━━ Supplied material

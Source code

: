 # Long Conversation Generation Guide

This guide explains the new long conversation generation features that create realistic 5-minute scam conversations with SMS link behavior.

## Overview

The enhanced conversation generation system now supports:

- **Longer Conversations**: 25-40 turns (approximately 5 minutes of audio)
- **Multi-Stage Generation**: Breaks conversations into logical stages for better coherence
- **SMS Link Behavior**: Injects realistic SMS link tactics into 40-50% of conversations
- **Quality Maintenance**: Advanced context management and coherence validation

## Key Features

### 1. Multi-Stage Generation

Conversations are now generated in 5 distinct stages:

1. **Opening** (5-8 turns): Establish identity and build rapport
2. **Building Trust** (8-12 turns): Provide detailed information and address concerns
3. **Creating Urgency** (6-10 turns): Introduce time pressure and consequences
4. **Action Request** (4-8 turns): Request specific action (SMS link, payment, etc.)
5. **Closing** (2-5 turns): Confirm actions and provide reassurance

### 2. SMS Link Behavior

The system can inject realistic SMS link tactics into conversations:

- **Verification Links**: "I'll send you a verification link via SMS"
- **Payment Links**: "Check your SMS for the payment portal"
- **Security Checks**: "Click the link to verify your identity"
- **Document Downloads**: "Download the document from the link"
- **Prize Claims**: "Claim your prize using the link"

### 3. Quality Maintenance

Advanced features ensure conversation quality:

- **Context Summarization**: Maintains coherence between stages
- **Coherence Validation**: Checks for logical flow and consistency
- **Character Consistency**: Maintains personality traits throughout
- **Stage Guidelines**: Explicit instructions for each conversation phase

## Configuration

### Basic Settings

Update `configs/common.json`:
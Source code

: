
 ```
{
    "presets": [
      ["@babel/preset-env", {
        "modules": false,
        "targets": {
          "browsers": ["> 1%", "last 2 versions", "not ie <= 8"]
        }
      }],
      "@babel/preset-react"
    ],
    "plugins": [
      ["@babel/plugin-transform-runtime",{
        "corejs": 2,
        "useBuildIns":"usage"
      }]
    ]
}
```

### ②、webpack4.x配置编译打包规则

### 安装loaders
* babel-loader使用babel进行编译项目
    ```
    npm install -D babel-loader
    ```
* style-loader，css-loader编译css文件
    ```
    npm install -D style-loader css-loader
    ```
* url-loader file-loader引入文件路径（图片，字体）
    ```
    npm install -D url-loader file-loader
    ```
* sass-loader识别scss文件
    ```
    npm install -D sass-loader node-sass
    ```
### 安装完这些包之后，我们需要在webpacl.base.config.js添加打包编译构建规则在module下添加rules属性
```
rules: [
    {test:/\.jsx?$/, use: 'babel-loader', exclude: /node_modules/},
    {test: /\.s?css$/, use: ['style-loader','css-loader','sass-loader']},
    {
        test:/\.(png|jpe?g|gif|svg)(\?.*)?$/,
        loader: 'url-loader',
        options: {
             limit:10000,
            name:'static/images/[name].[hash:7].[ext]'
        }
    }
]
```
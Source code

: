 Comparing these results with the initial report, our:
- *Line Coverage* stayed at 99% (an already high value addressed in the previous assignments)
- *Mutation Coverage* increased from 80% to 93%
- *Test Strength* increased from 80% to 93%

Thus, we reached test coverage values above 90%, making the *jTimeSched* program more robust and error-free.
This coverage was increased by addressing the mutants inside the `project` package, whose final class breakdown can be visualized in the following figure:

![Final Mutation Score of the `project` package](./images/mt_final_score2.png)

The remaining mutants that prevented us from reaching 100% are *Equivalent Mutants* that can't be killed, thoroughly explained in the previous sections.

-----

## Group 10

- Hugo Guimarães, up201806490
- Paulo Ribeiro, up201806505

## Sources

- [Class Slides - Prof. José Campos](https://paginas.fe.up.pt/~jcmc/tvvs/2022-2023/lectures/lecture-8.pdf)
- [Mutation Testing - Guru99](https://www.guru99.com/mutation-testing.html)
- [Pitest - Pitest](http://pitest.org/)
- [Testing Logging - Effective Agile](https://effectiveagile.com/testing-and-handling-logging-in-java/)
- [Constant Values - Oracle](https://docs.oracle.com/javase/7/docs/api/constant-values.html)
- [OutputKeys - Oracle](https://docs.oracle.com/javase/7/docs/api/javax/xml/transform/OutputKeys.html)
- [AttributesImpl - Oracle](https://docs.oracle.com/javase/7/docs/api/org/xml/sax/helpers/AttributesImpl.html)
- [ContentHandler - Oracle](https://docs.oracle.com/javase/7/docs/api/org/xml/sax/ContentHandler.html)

━━━━

▶ _Problem details_
Please repeat the material exactly as it appears above.

▶ _Answer section_
Source code

: # Long Conversation Generation Guide

This guide explains the new long conversation generation features that create realistic 5-minute scam conversations with SMS link behavior.

## Overview

The enhanced conversation generation system now supports:

- **Longer Conversations**: 25-40 turns (approximately 5 minutes of audio)
- **Multi-Stage Generation**: Breaks conversations into logical stages for better coherence
- **SMS Link Behavior**: Injects realistic SMS link tactics into 40-50% of conversations
- **Quality Maintenance**: Advanced context management and coherence validation

## Key Features

### 1. Multi-Stage Generation

Conversations are now generated in 5 distinct stages:

1. **Opening** (5-8 turns): Establish identity and build rapport
2. **Building Trust** (8-12 turns): Provide detailed information and address concerns
3. **Creating Urgency** (6-10 turns): Introduce time pressure and consequences
4. **Action Request** (4-8 turns): Request specific action (SMS link, payment, etc.)
5. **Closing** (2-5 turns): Confirm actions and provide reassurance

### 2. SMS Link Behavior

The system can inject realistic SMS link tactics into conversations:

- **Verification Links**: "I'll send you a verification link via SMS"
- **Payment Links**: "Check your SMS for the payment portal"
- **Security Checks**: "Click the link to verify your identity"
- **Document Downloads**: "Download the document from the link"
- **Prize Claims**: "Claim your prize using the link"

### 3. Quality Maintenance

Advanced features ensure conversation quality:

- **Context Summarization**: Maintains coherence between stages
- **Coherence Validation**: Checks for logical flow and consistency
- **Character Consistency**: Maintains personality traits throughout
- **Stage Guidelines**: Explicit instructions for each conversation phase

## Configuration

### Basic Settings

Update `configs/common.json`:
Source code

:
 ```
{
    "presets": [
      ["@babel/preset-env", {
        "modules": false,
        "targets": {
          "browsers": ["> 1%", "last 2 versions", "not ie <= 8"]
        }
      }],
      "@babel/preset-react"
    ],
    "plugins": [
      ["@babel/plugin-transform-runtime",{
        "corejs": 2,
        "useBuildIns":"usage"
      }]
    ]
}
```

### ②、webpack4.x配置编译打包规则

### 安装loaders
* babel-loader使用babel进行编译项目
    ```
    npm install -D babel-loader
    ```
* style-loader，css-loader编译css文件
    ```
    npm install -D style-loader css-loader
    ```
* url-loader file-loader引入文件路径（图片，字体）
    ```
    npm install -D url-loader file-loader
    ```
* sass-loader识别scss文件
    ```
    npm install -D sass-loader node-sass
    ```
### 安装完这些包之后，我们需要在webpacl.base.config.js添加打包编译构建规则在module下添加rules属性
```
rules: [
    {test:/\.jsx?$/, use: 'babel-loader', exclude: /node_modules/},
    {test: /\.s?css$/, use: ['style-loader','css-loader','sass-loader']},
    {
        test:/\.(png|jpe?g|gif|svg)(\?.*)?$/,
        loader: 'url-loader',
        options: {
             limit:10000,
            name:'static/images/[name].[hash:7].[ext]'
        }
    }
]
```
Source code

: Comparing these results with the initial report, our:
- *Line Coverage* stayed at 99% (an already high value addressed in the previous assignments)
- *Mutation Coverage* increased from 80% to 93%
- *Test Strength* increased from 80% to 93%

Thus, we reached test coverage values above 90%, making the *jTimeSched* program more robust and error-free.
This coverage was increased by addressing the mutants inside the `project` package, whose final class breakdown can be visualized in the following figure:

![Final Mutation Score of the `project` package](./images/mt_final_score2.png)

The remaining mutants that prevented us from reaching 100% are *Equivalent Mutants* that can't be killed, thoroughly explained in the previous sections.

-----

## Group 10

- Hugo Guimarães, up201806490
- Paulo Ribeiro, up201806505

## Sources

- [Class Slides - Prof. José Campos](https://paginas.fe.up.pt/~jcmc/tvvs/2022-2023/lectures/lecture-8.pdf)
- [Mutation Testing - Guru99](https://www.guru99.com/mutation-testing.html)
- [Pitest - Pitest](http://pitest.org/)
- [Testing Logging - Effective Agile](https://effectiveagile.com/testing-and-handling-logging-in-java/)
- [Constant Values - Oracle](https://docs.oracle.com/javase/7/docs/api/constant-values.html)
- [OutputKeys - Oracle](https://docs.oracle.com/javase/7/docs/api/javax/xml/transform/OutputKeys.html)
- [AttributesImpl - Oracle](https://docs.oracle.com/javase/7/docs/api/org/xml/sax/helpers/AttributesImpl.html)
- [ContentHandler - Oracle](https://docs.oracle.com/javase/7/docs/api/org/xml/sax/ContentHandler.html)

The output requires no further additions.